I agree, if you look through the census the statistical variation is anomalous and not significant at all. Without supporting evidence claiming public confidence is the reason for the marginal statistical increases is just ludicrous.You have to wonder if the education directorate could use statistics well enough to set a table.

pink little birdie 2:43 pm 16 Oct 14

mr_pink said :

Primary schools will continue to burst and high schools decline because parent’s faith in public education only runs to a point – year six. After that many send their kids off to private schools and for good reasons. A key one is that the ACT primary school system has its problems but the high school system can be seen becoming more and more a morale-sapping, socio-demographically unequable, poorly administered sludge.

Interesting that it returns for years 11 & 12 though (60.7% of college students attend a public college in the ACT) according to the article in the Canberra times.

mr_pink 1:10 pm 16 Oct 14

Primary schools will continue to burst and high schools decline because parent’s faith in public education only runs to a point – year six. After that many send their kids off to private schools and for good reasons. A key one is that the ACT primary school system has its problems but the high school system can be seen becoming more and more a morale-sapping, socio-demographically unequable, poorly administered sludge.

miz 7:00 am 16 Oct 14

I support public schools, but wouldn’t this simply be a reflection of the baby boom over the last ten years or so?

sepi 11:10 pm 15 Oct 14

preschools are also booked out. Perhaps they could open a new preschool room in one of these high schools with spare space? Or offer music or art classes to some of the primary schools who have had to turn those rooms into classrooms and no longer offer those things?

sepi 11:09 pm 15 Oct 14

High schools may be level pegging now, but primary schools are growing out of control. It will only be a couple of years before all those primary schoolers start needing to go to high school. It would be insane to close a school now.

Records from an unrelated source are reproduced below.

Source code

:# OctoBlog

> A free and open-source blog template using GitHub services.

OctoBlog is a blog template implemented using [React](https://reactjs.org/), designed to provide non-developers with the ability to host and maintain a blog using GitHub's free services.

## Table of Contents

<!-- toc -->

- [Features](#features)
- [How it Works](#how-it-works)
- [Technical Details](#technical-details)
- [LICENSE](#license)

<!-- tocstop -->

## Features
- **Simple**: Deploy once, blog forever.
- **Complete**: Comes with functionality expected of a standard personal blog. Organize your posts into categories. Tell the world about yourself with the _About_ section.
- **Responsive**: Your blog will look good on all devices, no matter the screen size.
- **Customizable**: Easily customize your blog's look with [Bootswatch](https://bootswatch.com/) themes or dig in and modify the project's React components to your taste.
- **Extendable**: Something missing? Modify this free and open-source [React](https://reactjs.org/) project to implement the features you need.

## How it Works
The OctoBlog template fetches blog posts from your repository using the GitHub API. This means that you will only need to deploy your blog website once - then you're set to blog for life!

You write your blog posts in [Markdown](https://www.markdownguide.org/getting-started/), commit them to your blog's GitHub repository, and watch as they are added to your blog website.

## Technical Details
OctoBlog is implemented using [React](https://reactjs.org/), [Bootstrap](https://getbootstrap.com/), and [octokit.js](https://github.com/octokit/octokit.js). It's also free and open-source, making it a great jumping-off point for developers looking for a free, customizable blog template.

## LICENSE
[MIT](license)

so someone will probably start doing it.

2604 10:35 pm 15 Oct 14

Well said, Mr T.

In isolation, these statistics mean nothing.

mr_pink 8:35 pm 15 Oct 14

Even with all these increased enrollments we still see schools like UC Kaleen High at 28% capacity and it’s neighbour school Melba at 32%. I spent enough time in an ACT school to know if you closed down one you’d still have 40% capacity left over for all that enrollment growth of minus 0.6%. We’d have several million dollars more to spend a year on one good school rather than the twaddle of North Belconnen as to suffer now.

CraigT 5:13 pm 15 Oct 14

Now, somebody truly trying to communicate some truthful ideas about these statistics would look at
ACT population growth
demographic changes
and come up with the increase in real terms.
(Also notice the increases are called “increases” while the decrease is called a “marginal decrease” – who writes this propaganda?)

So, I don’t know how ACT demographics are changing, but with an average growth since 2010 of 2% (larger earlier, smaller later), you can clearly see that an “increase of 9% since 2010” is in real terms only a *marginal* increase of maybe even less than 0.7%.
Maybe even less than that if the “9%” is a bit of a fudge.

Maybe the ACT education system is hoping it failed to teach some basic number analysis to the intended audience of this propaganda?